Jorge’s family has never been able to rehabilitate all four floors of the palacio; instead, they started rebuilding parts of it little by little. But they had only ever used it as a holiday home. That is, until Jorge came of age and took it on 20 years ago. For a decade, he has been slowly but surely bringing this first-floor apartment – spread across the adjoining east and west wings – back to life, painstakingly rebuilding it by hand. He thanks YouTube tutorials for helping him to manage the plumbing himself. ‘It was difficult to recreate the grander parts of the palacio that had been lost in a fire in the 1920s and I ended up asking elderly relatives what this corner of the building looked like at the time,’ Jorge explains. ‘The most important thing was to restore love and beauty to it, and give it some sense of its own history.’
Jorge is the perfect person to take on such a challenge and the apartment he has transformed is now a long way from the abandoned space it once was. ‘Since I was little, I’ve been passionate about antique objects and historic places,’ he says, explaining that his childhood was spent living with his paternal grandmother in her antique-filled Madrid flat. He has carried this love forward with him, furnishing the apartment with a mix of his grandmother’s 19th-century pieces, inherited Bauhaus items from his mother’s German side and Spanish flea-market finds, plus a few modern items.
All of these are set against the most wonderful, whimsical backdrop of Jorge’s own work on the walls. He is a man of many talents – designing clothes, creating murals, doing performance art (all with no formal training). ‘I’ve been painting the walls of my family’s houses since I was three,’ he recalls. The works in his apartment are somewhat more advanced, as he has drawn on his admiration for Jean Cocteau and his own take on mythology to cover the walls in muscular men, theatrical swags and horse-riding gods. ‘I never have a plan before I paint,’ he admits. ‘So a mistake just gets turned into something else. I never erase what I have painted – I just add more whenever I see a white space.’ On the day we visit, a 45°C heatwave is not enough to stop Jorge’s creative mind racing. He had decided earlier that this was the ideal day to paint a previously unadorned blue wall in the main salon with a set of dramatic curtains.
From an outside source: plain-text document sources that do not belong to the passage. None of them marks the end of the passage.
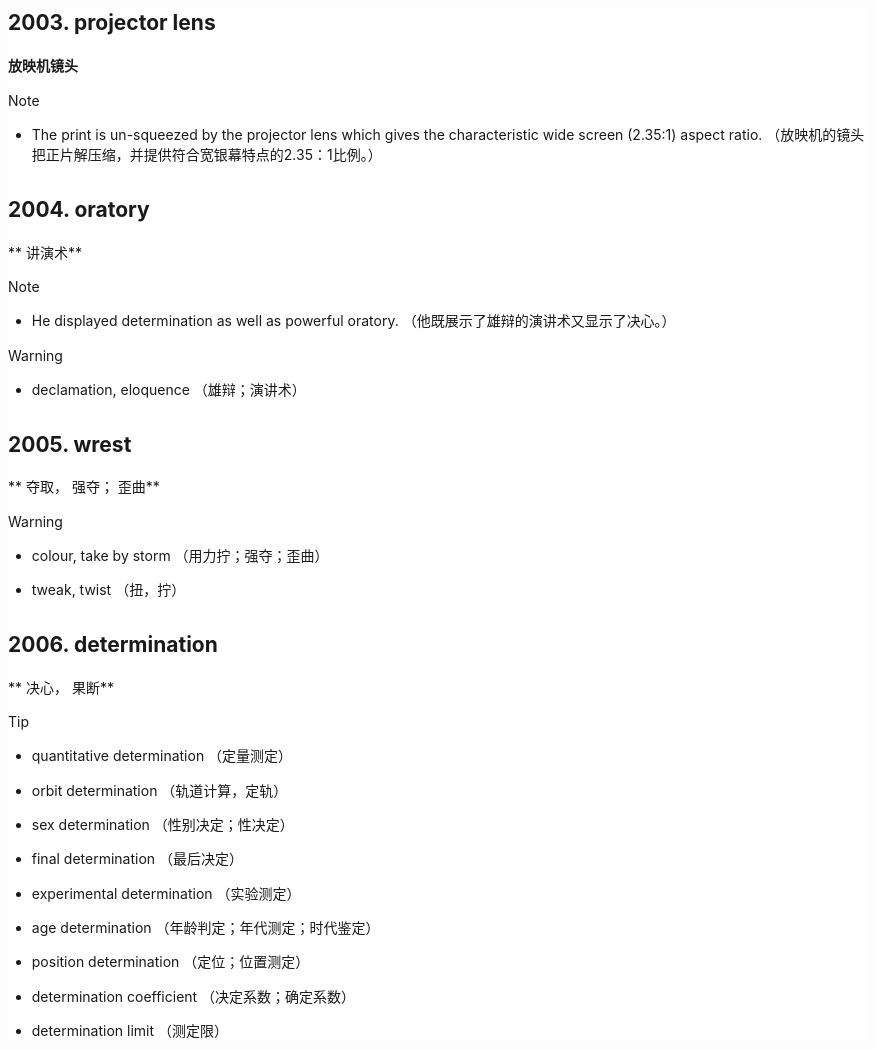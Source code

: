 ## 2003. projector lens

**放映机镜头**

> [!NOTE]
>
> - The print is un-squeezed by the projector lens which gives the characteristic wide screen (2.35:1) aspect ratio. （放映机的镜头把正片解压缩，并提供符合宽银幕特点的2.35：1比例。）
>

## 2004. oratory

** 讲演术**

> [!NOTE]
>
> - He displayed determination as well as powerful oratory. （他既展示了雄辩的演讲术又显示了决心。）
>

> [!WARNING]
>
> - declamation, eloquence （雄辩；演讲术）
>

## 2005. wrest

** 夺取， 强夺； 歪曲**

> [!WARNING]
>
> - colour, take by storm （用力拧；强夺；歪曲）
>
> - tweak, twist （扭，拧）
>

## 2006. determination

** 决心， 果断**

> [!TIP]
>
> - quantitative determination （定量测定）
>
> - orbit determination （轨道计算，定轨）
>
> - sex determination （性别决定；性决定）
>
> - final determination （最后决定）
>
> - experimental determination （实验测定）
>
> - age determination （年龄判定；年代测定；时代鉴定）
>
> - position determination （定位；位置测定）
>
> - determination coefficient （决定系数；确定系数）
>
> - determination limit （测定限）
>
His way of working is admirable and his mind never stops coming up with new ideas and ways to share his creative world with others. That is precisely how he views his own apartment: ‘I like sharing the place so that everybody can enjoy it. It is not a kind of museum house, so it’s OK for things to get broken. I like people to feel as if my place is theirs.’
What of the future of the palacio as a whole? ‘It’s a life-long project for me,’ says Jorge, explaining his aim is to complete the circle on the building’s history and create an artists’ residence ‘in the same way that greats such as Goya were once painting within these rooms’. He will tackle the rest of the property little by little, doing it up in the same respectful way in which he has approached his own quarters. How does the rest of the family feel? ‘Since I was young, I’ve always shown this interest in bringing life back to the building, so they are proud of me for taking on this project’.